Stored data entries
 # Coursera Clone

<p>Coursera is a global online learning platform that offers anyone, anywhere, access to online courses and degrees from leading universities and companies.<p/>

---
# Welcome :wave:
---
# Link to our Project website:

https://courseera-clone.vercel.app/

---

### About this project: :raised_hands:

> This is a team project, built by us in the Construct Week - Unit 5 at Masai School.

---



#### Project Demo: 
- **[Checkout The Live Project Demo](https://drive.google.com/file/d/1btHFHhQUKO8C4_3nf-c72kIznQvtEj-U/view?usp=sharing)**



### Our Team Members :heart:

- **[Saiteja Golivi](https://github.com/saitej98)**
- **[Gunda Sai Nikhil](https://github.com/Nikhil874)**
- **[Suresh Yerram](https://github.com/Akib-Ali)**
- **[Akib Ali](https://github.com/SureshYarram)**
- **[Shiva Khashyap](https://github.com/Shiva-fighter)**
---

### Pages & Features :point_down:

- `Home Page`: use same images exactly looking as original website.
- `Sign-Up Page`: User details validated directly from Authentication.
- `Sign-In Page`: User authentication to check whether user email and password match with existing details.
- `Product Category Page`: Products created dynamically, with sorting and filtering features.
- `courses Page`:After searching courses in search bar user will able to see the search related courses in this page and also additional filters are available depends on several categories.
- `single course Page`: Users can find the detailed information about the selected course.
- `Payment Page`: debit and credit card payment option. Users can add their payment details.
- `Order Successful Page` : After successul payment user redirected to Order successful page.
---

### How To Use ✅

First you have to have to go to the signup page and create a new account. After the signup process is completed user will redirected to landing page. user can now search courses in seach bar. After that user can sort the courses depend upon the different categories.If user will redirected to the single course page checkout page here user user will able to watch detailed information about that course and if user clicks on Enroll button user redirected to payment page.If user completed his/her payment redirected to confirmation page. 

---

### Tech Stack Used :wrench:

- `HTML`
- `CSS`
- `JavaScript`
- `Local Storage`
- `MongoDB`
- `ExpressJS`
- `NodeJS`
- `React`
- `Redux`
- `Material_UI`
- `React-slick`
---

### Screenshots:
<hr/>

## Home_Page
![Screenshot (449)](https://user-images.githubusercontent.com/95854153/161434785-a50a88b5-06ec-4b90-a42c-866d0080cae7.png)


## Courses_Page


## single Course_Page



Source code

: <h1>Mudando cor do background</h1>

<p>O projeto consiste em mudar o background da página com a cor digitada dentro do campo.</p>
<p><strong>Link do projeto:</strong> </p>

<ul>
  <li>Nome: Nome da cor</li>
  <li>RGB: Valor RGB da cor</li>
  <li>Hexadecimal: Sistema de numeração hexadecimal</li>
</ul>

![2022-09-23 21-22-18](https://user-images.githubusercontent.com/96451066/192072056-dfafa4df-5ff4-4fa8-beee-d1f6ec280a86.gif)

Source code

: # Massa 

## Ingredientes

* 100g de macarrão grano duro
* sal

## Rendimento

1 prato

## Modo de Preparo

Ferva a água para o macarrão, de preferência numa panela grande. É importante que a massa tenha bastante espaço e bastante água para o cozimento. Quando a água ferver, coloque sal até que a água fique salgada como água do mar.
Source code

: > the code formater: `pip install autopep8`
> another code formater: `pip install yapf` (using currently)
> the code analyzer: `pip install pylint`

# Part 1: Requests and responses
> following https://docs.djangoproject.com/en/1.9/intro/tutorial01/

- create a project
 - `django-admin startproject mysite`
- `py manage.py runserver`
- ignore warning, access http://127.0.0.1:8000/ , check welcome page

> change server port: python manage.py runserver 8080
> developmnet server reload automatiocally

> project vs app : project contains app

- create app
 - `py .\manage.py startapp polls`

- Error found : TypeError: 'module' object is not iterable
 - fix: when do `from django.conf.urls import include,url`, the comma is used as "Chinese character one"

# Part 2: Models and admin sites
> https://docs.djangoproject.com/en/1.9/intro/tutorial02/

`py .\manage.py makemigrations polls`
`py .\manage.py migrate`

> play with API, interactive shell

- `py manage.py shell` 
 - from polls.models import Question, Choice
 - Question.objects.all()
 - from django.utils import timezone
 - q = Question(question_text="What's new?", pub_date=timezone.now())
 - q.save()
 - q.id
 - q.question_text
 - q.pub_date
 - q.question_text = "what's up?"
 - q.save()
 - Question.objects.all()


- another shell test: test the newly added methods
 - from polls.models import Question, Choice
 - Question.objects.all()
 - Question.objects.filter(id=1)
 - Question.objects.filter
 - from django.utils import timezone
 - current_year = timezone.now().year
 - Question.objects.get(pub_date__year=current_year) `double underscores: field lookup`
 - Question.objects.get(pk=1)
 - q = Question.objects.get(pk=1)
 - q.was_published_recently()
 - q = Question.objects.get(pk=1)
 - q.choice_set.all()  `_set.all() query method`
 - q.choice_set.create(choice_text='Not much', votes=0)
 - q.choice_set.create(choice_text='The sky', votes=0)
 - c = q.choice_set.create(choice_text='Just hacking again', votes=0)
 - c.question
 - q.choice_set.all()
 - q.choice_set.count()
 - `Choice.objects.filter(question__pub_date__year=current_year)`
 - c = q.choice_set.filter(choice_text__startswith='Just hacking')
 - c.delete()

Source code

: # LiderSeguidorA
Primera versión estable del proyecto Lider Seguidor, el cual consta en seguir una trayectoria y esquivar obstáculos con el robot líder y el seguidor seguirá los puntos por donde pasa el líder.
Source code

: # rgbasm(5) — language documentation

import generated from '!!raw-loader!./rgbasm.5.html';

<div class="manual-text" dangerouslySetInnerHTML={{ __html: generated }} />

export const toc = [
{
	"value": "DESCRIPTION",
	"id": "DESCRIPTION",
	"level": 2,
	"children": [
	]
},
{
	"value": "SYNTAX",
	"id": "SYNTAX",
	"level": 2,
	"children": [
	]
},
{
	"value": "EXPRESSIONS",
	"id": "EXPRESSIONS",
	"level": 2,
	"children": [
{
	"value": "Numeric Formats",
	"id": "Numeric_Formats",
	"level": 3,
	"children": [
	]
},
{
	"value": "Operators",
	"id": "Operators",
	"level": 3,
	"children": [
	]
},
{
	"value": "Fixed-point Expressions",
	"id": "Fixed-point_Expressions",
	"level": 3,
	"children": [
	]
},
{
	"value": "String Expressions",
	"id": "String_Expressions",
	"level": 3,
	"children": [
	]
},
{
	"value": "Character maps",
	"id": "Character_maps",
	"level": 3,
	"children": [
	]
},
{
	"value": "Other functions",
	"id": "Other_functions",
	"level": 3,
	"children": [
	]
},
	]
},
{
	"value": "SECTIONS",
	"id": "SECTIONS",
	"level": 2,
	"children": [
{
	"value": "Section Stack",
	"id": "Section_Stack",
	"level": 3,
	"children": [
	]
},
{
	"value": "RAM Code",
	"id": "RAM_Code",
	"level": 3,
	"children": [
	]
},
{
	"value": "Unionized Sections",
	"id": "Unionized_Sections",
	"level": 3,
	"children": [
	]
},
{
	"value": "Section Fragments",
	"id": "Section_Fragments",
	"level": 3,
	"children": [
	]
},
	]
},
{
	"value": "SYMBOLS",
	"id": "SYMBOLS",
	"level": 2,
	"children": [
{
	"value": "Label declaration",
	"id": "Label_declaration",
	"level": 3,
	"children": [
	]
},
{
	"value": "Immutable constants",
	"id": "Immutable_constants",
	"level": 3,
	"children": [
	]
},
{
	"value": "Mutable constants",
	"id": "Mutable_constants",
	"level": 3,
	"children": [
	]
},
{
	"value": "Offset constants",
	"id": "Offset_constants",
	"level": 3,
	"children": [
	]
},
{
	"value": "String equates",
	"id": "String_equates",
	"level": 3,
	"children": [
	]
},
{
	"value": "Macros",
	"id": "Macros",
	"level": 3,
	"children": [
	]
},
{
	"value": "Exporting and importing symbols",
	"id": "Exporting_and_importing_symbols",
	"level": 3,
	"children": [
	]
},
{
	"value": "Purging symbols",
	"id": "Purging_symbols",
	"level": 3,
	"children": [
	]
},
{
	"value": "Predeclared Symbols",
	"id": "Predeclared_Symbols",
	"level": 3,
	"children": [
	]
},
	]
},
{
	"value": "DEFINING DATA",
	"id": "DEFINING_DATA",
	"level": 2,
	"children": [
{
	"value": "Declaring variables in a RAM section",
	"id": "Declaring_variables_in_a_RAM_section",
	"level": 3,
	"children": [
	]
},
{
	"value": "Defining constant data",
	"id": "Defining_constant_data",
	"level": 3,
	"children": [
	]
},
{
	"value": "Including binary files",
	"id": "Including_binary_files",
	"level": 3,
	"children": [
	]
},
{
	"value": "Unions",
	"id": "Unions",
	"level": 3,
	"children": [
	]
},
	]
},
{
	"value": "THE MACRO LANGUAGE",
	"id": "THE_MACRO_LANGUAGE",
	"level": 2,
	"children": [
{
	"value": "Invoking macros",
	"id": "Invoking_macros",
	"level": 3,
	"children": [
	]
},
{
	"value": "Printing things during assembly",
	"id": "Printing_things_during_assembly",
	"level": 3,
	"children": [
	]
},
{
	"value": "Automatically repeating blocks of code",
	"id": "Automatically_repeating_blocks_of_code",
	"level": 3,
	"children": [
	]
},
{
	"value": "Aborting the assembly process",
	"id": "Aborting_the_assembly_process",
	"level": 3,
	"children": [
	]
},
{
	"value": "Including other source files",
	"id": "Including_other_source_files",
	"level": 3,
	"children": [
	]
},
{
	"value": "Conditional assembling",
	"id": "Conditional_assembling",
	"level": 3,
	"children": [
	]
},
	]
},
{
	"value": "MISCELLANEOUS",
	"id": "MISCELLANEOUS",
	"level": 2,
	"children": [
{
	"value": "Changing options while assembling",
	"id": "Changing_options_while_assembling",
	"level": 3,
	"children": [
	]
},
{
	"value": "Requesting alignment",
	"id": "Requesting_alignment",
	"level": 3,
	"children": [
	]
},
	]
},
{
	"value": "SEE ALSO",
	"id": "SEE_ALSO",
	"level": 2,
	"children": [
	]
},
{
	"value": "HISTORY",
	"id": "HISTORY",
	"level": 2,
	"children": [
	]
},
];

▸ **TASK REQUIREMENTS**:
Whenever the string "generated" turns up in a line above, copy that line out.

▸ **EXERCISE ANSWER**:
import generated from '!!raw-loader!./rgbasm.5.html';
<div class="manual-text" dangerouslySetInnerHTML={{ __html: generated }} />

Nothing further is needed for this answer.